Supplied data
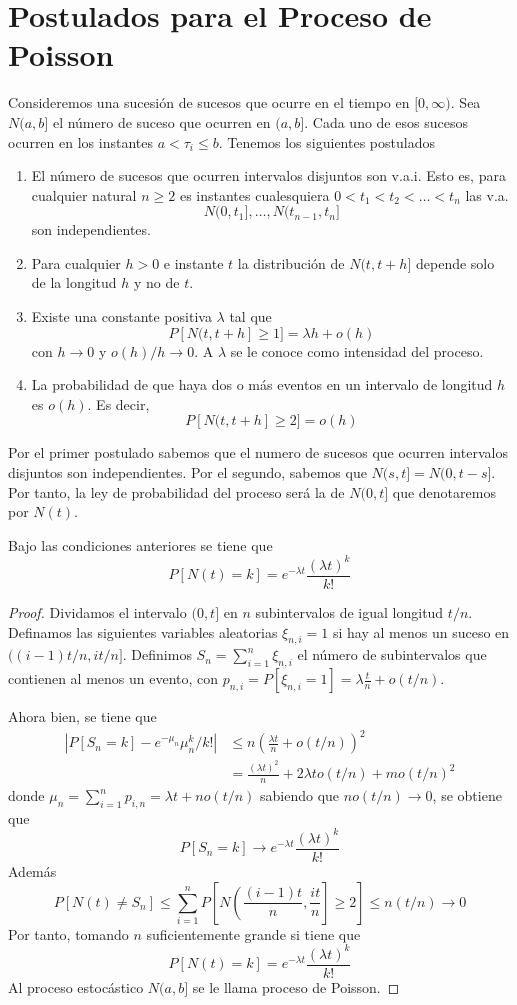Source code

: \documentclass[PREyA.tex]{subfiles}
\providecommand{\abs}[1]{\left\lvert#1\right\rvert}
\begin{document}
\section{Postulados para el Proceso de Poisson}
Consideremos una sucesión de sucesos que ocurre en el tiempo en $[0,\infty)$. Sea $N(a,b]$ el número de suceso que ocurren en $(a,b]$. Cada uno de esos sucesos ocurren en los instantes $a<\tau_i\leq b$. Tenemos los siguientes postulados 
\begin{enumerate}
\item El número de sucesos que ocurren intervalos disjuntos son v.a.i. Esto es, para cualquier natural $n\geq 2$ es instantes cualesquiera $0<t_1<t_2<\dotsc<t_n$ las v.a.
$$
N(0,t_1],\dotsc,N(t_{n-1},t_n]
$$
son independientes.
\item Para cualquier $h>0$ e instante $t$ la distribución de $N(t,t+h]$ depende solo de la longitud $h$ y no de $t$.
\item Existe una constante positiva $\lambda$ tal que 
$$
P[N(t,t+h]\geq 1] = \lambda h + o(h)
$$
con $h\to0$ y $o(h)/h\to 0$. A $\lambda$ se le conoce como intensidad del proceso.
\item La probabilidad de que haya dos o más eventos en un intervalo de longitud $h$ es $o(h)$. Es decir,
$$
P[N(t,t+h]\geq 2] = o(h)
$$
\end{enumerate}
Por el primer postulado sabemos que el numero de sucesos que ocurren intervalos disjuntos son independientes. Por el segundo, sabemos que $N(s,t]=N(0,t-s]$. Por tanto, la ley de probabilidad del proceso será la de $N(0,t]$ que denotaremos por $N(t)$.
\begin{theorem}
Bajo las condiciones anteriores se tiene que
$$
P[N(t)=k]=e^{-\lambda t}\frac{(\lambda t)^k}{k!}
$$
\end{theorem}
\begin{proof}
Dividamos el intervalo $(0,t]$ en $n$ subintervalos de igual longitud $t/n$. Definamos las siguientes variables aleatorias $\xi_{n,i}=1$ si hay al menos un suceso en $((i-1)t/n,it/n]$. Definimos $S_n = \sum_{i=1}^n \xi_{n,i}$ el número de subintervalos que contienen al menos un evento, con $p_{n,i}=P[\xi_{n,i}=1] = \lambda\frac{t}{n}+o(t/n)$. 

Ahora bien, se tiene que
\begin{align*}
\abs{P[S_n=k]-e^{-\mu_n}\mu_n^k / k!}&\leq n\left(\frac{\lambda t}{n}+o(t/n)\right)^2 \\
&=\frac{(\lambda t)^2}{n} + 2\lambda t o(t/n)+ m o(t/n)^2
\end{align*}
donde $\mu_n = \sum_{i=1}^n p_{i,n} = \lambda t + n o(t/n)$ sabiendo que $no(t/n)\to 0$, se obtiene que
$$
P[S_n = k] \to e^{-\lambda t}\frac{(\lambda t)^k}{k!}
$$
Además
$$
P[N(t)\neq S_n] \leq \sum_{i=1}^n P\left[N\left(\frac{(i-1)t}{n},\frac{it}{n}\right]\geq 2 \right] \leq n(t/n)\to 0
$$
Por tanto, tomando $n$ suficientemente grande si tiene que
$$
P[N(t)=k]=e^{-\lambda t}\frac{(\lambda t)^k}{k!}
$$
Al proceso estocástico $N(a,b]$ se le llama proceso de Poisson.
\end{proof}
\end{document}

The task
Locate the string "begin" in the listing above and copy every line where it occurs.

Final answer
\begin{document}
\begin{enumerate}
\begin{theorem}
\begin{proof}
\begin{align*}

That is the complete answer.